The tragedy of the commons are predictable outcomes when looking at grazing lanes, highways, fisheries, and forests. This quick video from the National Science Foundation is a short introduction to the issues that plague common resources. The ending portion of the video paints the tragedy in a much broader light by highlighting the growing need to preserve nature as populations continue to grow.

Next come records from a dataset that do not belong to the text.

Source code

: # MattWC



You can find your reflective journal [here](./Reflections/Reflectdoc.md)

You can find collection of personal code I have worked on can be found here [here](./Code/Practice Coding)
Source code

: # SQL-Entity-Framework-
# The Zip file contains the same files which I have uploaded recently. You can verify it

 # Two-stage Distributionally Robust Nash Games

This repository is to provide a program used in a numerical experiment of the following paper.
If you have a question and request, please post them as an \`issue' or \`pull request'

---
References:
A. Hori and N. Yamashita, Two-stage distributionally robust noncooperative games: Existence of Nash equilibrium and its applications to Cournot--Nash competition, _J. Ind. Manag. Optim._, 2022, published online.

In this Stossel in the Classroom segment, Stossel analyzes the issues around common resources and public goods. In the opening interview, many people believe public versions of items are better and often cite the lack of a price as the main reason for selecting that over a private item. The same people are quick to point out that a public toilet doesn’t have the same connotation because people overuse it and don’t take care of the resources because no one owns it.
This clips is beneficial to talk about how tragedy of the commons can be overcome by assigning property rights to a business and turning it into a private good.
Here’s a great opening video for teaching common resources and the tragedy of the commons. This version of the video actually does a great job explaining the math of the overfishing problem and how you need to have enough reproductive pairs in order to maintain the optimal level of the stock. This video could be used a pre-lesson video to introduce the topic.
We can see economic concepts throughout the episode when Fish learns that he is rich because of a small savings account he opened 1000 years ago. Thanks to interest rates, his money has grown to billions. When Fish and his friends try to order a pizza, he finds out that anchovies no longer exist because of overfishing when humans arrived on the planet. Zoidberg notes that his people killed the anchovies because they always believed one more wouldn’t have an impact.
Some markets fail because of the lack of property rights, but trophy hunting could actually be used to alleviate some of those issues by assigning property rights to game wardens and then selling licenses for the right to hunt the animals. The funding from the licenses could then be used to help maintain the population. We don’t think Adam ruined anything here.
Big thanks to Kalina Staub for sharing this one with us!
While pretty controversial, this CNN clip does a great job of introducing the idea of property rights for endangered species.